BC child care center stops taking infants
BY COURTENAY EDELHART Californian staff writer cedelhart@bakersfield.com
Bakersfield College's child care center that serves students will stop accepting children under the age of 2 effective Jan. 1.
The change means 15 children will have to be placed elsewhere.
The Bakersfield College Child Development Center is theoretically open to the public, but priority is given to BC students who are parents.
Licensed preschools are subject to state regulations that require minimum staff ratios of one adult for every four infants.
Unfortunately, parent fees weren't covering the expense of maintaining that level of staffing, and the college could no longer afford to subsidize the cost of care, so parents were notified Nov. 1 that the center would discontinue care for infants next year, said spokeswoman Amber Chiang.

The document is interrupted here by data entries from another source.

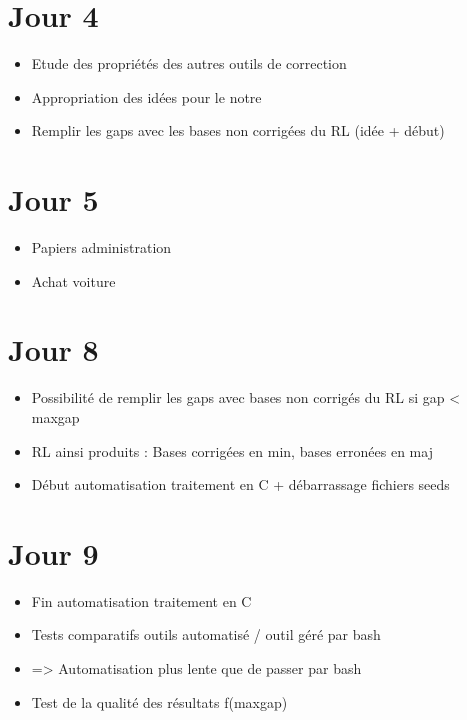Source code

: \documentclass[12pt]{report}
\begin{document}
\section{Jour 4}

\begin{itemize}
  \item Etude des propriétés des autres outils de correction

  \item Appropriation des idées pour le notre

  \item Remplir les gaps avec les bases non corrigées du RL (idée + début)
\end{itemize}

\section{Jour 5}

\begin{itemize}
  \item Papiers administration

  \item Achat voiture
\end{itemize}

\section{Jour 8}

\begin{itemize}
  \item Possibilité de remplir les gaps avec bases non corrigés du RL si gap < maxgap

  \item RL ainsi produits : Bases corrigées en min, bases erronées en maj

  \item Début automatisation traitement en C + débarrassage fichiers seeds
\end{itemize}

\section{Jour 9}

\begin{itemize}
  \item Fin automatisation traitement en C

  \item Tests comparatifs outils automatisé / outil géré par bash

  \item => Automatisation plus lente que de passer par bash

  \item Test de la qualité des résultats f(maxgap)
\end{itemize}
\end{document}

"With all the state budget cuts, it was just too expensive," she said.
The child care center was siphoning off limited resources better set aside for education, so "it became one of those lesser-of-two-evils-type decisions," Chiang said. "You hate to do it, but it does come to that sometimes."
Chiang said she had no way of knowing if any of the parents would be forced to drop out of college for lack of child care.
"Unfortunately that didn't factor into our decision," she said, but added that all the affected parents had been referred to Community Connection for Child Care, a program administered by the Office of the Kern County Superintendent of Schools that matches parents with licensed child care options in their area.
Program manager Lisa Duncan-Purcell said any parent of a child younger than 2 -- "student or otherwise" -- will have trouble finding child care because there are few options in town to begin with.
"There aren't a lot of places that offer it, and the places that do are very expensive," she said. "We know that those parents are going to have a challenge."